The Dnieper Hydroelectric Station under construction in the 1930s. It was destroyed during World War II, but rebuilt in the years following the war. Photo: Wikimedia Commons
Heavy Hand of Suspicion
Above all else the Soviet scientist and engineer is deeply suspected by the Party. His vital technical skills give him a power potentially challenging the Party’s absolutism. To do his job, he must maintain contact with both the prerevolutionary past and with the West. And the logic of his work drives him into repeated conflict, open or hidden, with Party dogma and favoritism.
Therefore the Party must take strong measures to maintain its control. It recruits its scientists from the most privileged group in the Soviet Union, the Russian urban elite. It presses them to join the Party, rather successfully for scientists and engineers as a whole, much less so for their teachers. Of the former, 38 percent are Party members; of the latter, 17 percent. The Party organizes elaborate networks of inspection and informers. And, periodically, it imposes terror, forcing scientists to grovel to abase themselves before Party pronouncements, and at times, to die, in token of their subjugation to Marxist-Leninist-Stalinist infallibility.
Thus, in fighting potential subversion, the Party generates apathy and despair, if not actual subversion. In consequence, there is a constant flight from responsibility, from operations to administration or teaching. Despite the large number of engineers trained, the compulsions, and the great material incentives, shortages of skilled manpower in high-priority areas are chronic.
A blast furnace at Magnitogorsk in the Urals, Russia. Part of Stalin’s first “Five Year Plan,” it was built by a combination of volunteer “shock workers” and forced labor. Photo: Hulton Archive/Getty Images
How Effective is the System?
The selection, training, and use of physical scientists and engineers in the Soviet Union reveals paradoxical strengths and weaknesses. The application of science on a vast scale is essential to the realization of Soviet ambitions, yet the Communist Party dare not trust the scientist and the engineer. The Soviet Union fears the West, yet depends upon its technology. Given these circumstances, these conclusions may be advanced:
1) At present, the actual effectiveness of the Soviet Union in scientific innovation and application is far lower than might be indicated by the large numbers of its physical scientists and engineers, and by the immense Soviet effort in training and research.
2) In part, this gap lies in the failure to develop and apply increasingly good basic research. Thus Soviet science warrants far closer study by the West than Soviet technology indicates.
3) Beyond this, the Soviets are creating a potential which, given appropriate social changes, might generate a technological revolution.
4) At present, the Soviet utilization of Western technology is limited by Western controls on information flow and exports.
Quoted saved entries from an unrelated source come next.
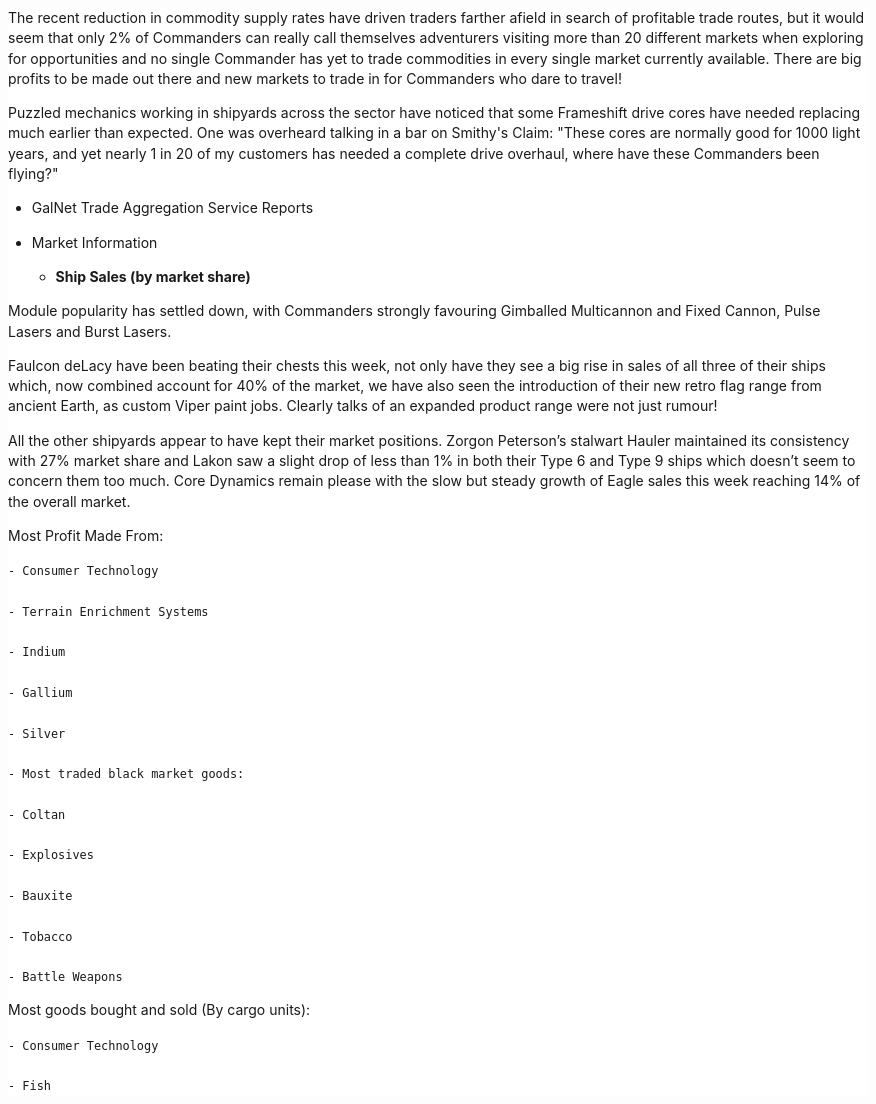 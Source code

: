 The recent reduction in commodity supply rates have driven traders farther afield in search of profitable trade routes, but it would seem that only 2% of Commanders can really call themselves adventurers visiting more than 20 different markets when exploring for opportunities and no single Commander has yet to trade commodities in every single market currently available. There are big profits to be made out there and new markets to trade in for Commanders who dare to travel!

Puzzled mechanics working in shipyards across the sector have noticed that some Frameshift drive cores have needed replacing much earlier than expected. One was overheard talking in a bar on Smithy's Claim: "These cores are normally good for 1000 light years, and yet nearly 1 in 20 of my customers has needed a complete drive overhaul, where have these Commanders been flying?"

- GalNet Trade Aggregation Service Reports

- Market Information

    - **Ship Sales (by market share)**

Module popularity has settled down, with Commanders strongly favouring Gimballed Multicannon and Fixed Cannon, Pulse Lasers and Burst Lasers.

Faulcon deLacy have been beating their chests this week, not only have they see a big rise in sales of all three of their ships which, now combined account for 40% of the market, we have also seen the introduction of their new retro flag range from ancient Earth, as custom Viper paint jobs. Clearly talks of an expanded product range were not just rumour!

All the other shipyards appear to have kept their market positions.  Zorgon Peterson’s stalwart Hauler maintained its consistency with 27% market share and Lakon saw a slight drop of less than 1% in both their Type 6 and Type 9 ships which doesn’t seem to concern them too much.
Core Dynamics remain please with the slow but steady growth of Eagle sales this week reaching 14% of the overall market.

Most Profit Made From:

    - Consumer Technology

    - Terrain Enrichment Systems

    - Indium

    - Gallium

    - Silver

    - Most traded black market goods:

    - Coltan

    - Explosives

    - Bauxite

    - Tobacco

    - Battle Weapons

Most goods bought and sold (By cargo units):

    - Consumer Technology

    - Fish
Moves toward the modification of these controls should be guided by careful assessment of Soviet technological strengths and weaknesses.
5) Finally, scientific and technical publications, including trade journals, constitute a channel of communication behind the Iron Curtain which the Soviet Union simply must keep open. This fact needs wider exploitation both as a means of insuring a reverse flow of data from the Soviet Union, and as a medium for the diffusion of a new hope for a world of peace.
Demitri B. Shimkin was a social science analyst for the U.S. Department of Commerce in Washington, D.C. An anthropologist who was born in Siberia, Shimkin served in the U.S. Army Military Intelligence Division before settling in as a long-serving professor at the University of Illinois Urbana-Champaign.